I smiled before I could stop myself. Just a flicker. Barely there. But real.
The first time she tried to dribble, she tripped over the ball so hard I thought she’d fractured something.
She flopped to the grass like she’d been shot.
“Foul!” she yelled, pointing at me. “That was totally a foul.”
“You tripped over your own foot.”
“You shoved me with your aura.”
I stared down at her. “Is that even a thing?”
“It is when your aura is this aggressively smug.”
She stayed sprawled like she was expecting a ref to appear out of nowhere. I offered a hand. She took it, then pulled me down with her. We hit the ground in a tangle, both laughing.
After a second, I rolled to my back and stared at the clouds overhead. The grass was itchy. Her laugh was loud. Her hair was falling in her eyes as she sat up beside me, still grinning like she hadn’t just wiped out spectacularly.
“You good?” I asked, wiping a blade of grass off my arm.
“Emotionally or physically?”
“Neither,” I said, sitting up. “But you’ve got spunk. That counts for something.”
She gasped. “Was that… encouragement?”
“Don’t let it go to your head.”
She got to her feet, brushing dirt off her jeans. “All right, Coach Sunshine. One more round. I’m scoring on you.”
I stood, hands on hips. “Not a chance.”
Challenge blazed in her eyes.
We went again.
She charged the ball like it had personally offended her.
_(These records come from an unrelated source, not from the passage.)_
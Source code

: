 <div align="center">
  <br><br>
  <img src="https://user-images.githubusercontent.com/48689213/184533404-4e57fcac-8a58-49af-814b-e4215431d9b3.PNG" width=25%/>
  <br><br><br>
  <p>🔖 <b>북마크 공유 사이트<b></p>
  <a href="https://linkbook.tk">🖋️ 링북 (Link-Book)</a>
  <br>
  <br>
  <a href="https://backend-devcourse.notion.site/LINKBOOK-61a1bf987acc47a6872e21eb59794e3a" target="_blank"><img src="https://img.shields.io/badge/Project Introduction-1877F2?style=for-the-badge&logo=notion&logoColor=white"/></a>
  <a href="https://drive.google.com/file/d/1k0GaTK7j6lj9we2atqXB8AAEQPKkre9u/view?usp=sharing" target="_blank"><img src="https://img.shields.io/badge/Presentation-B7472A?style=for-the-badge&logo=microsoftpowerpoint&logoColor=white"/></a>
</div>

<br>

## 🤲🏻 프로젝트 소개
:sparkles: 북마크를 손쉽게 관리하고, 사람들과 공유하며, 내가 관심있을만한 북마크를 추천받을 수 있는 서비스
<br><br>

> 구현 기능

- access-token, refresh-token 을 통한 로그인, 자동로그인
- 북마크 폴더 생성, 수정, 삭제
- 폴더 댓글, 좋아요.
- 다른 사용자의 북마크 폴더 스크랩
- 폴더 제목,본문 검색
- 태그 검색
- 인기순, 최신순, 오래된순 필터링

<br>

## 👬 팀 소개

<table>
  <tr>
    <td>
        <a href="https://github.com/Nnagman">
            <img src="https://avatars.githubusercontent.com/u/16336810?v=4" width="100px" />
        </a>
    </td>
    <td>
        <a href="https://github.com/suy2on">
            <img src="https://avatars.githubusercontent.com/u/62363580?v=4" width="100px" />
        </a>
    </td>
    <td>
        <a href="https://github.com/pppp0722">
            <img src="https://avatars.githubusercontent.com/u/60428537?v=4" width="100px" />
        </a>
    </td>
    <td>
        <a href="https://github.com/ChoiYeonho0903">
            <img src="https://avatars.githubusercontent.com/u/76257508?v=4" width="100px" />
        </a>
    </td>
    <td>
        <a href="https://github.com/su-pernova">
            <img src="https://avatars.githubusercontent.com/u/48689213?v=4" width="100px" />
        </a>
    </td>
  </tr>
I didn’t make it easy, but I didn’t go full defense either. She tripped twice, kicked the ball into my shin once, and at one point spun herself in a full circle before collapsing in giggles.
“You good?” I asked again, wheezing.
“Strategic disorientation,” she said from the ground. “You’ll never see it coming.”
Eventually, I let her score—just once.